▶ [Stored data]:

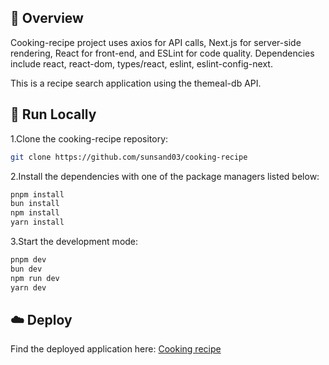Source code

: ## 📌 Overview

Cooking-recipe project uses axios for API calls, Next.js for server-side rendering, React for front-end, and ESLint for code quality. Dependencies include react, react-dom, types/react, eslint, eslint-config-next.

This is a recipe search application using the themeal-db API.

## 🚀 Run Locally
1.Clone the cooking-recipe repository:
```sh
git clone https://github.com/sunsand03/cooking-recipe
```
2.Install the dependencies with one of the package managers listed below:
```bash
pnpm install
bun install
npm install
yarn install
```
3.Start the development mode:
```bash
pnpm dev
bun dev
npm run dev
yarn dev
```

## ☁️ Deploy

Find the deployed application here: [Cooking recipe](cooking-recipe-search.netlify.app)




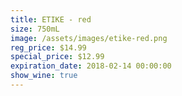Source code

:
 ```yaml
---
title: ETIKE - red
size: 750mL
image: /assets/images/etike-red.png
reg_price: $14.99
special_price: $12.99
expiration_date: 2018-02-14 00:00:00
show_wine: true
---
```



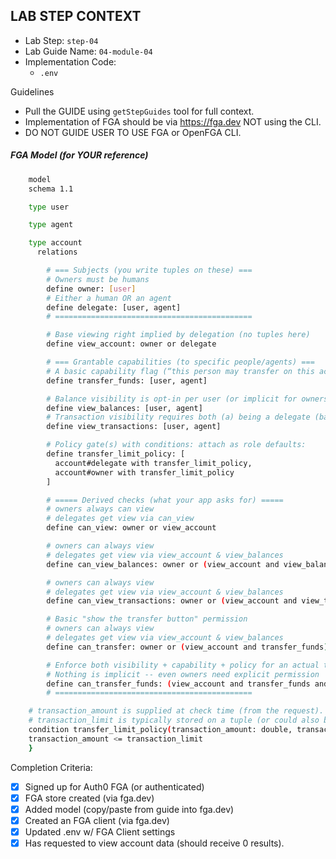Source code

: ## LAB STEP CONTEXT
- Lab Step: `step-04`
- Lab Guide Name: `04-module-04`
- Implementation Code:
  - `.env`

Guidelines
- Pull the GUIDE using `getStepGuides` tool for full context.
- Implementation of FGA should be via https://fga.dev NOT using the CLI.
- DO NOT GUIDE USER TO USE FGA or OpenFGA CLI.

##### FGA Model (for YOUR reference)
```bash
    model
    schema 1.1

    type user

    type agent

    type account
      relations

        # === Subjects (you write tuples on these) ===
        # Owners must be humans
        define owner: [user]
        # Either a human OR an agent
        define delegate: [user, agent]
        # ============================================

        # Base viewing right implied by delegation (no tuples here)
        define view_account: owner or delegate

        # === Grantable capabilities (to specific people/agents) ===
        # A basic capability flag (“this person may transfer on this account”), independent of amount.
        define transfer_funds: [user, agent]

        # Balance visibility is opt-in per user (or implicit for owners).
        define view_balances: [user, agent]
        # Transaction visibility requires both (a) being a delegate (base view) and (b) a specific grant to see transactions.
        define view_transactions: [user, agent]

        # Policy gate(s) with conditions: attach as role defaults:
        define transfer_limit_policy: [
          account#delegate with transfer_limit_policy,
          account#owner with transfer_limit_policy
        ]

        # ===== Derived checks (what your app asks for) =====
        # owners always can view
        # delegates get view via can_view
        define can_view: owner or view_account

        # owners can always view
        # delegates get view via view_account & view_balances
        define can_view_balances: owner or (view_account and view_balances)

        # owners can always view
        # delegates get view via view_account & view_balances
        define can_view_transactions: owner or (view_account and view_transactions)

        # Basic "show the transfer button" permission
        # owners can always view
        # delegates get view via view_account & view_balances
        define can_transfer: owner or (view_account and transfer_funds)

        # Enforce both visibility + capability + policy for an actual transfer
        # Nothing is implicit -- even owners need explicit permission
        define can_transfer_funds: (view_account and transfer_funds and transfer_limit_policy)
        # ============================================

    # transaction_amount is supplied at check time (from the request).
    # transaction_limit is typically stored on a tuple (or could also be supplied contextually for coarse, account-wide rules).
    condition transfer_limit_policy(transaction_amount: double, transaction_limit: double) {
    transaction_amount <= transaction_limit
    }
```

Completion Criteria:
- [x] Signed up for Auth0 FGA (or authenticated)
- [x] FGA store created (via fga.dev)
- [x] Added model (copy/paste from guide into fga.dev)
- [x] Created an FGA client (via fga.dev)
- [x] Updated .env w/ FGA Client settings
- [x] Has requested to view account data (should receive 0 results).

▶ [What you need to do]: In the data above, retype exactly and only the lines between the one holding "## 📌 Overview" and the one holding "## 🚀 Run Locally", inclusive.

▶ [Task answer]:
: ## 📌 Overview

Cooking-recipe project uses axios for API calls, Next.js for server-side rendering, React for front-end, and ESLint for code quality. Dependencies include react, react-dom, types/react, eslint, eslint-config-next.

This is a recipe search application using the themeal-db API.

## 🚀 Run Locally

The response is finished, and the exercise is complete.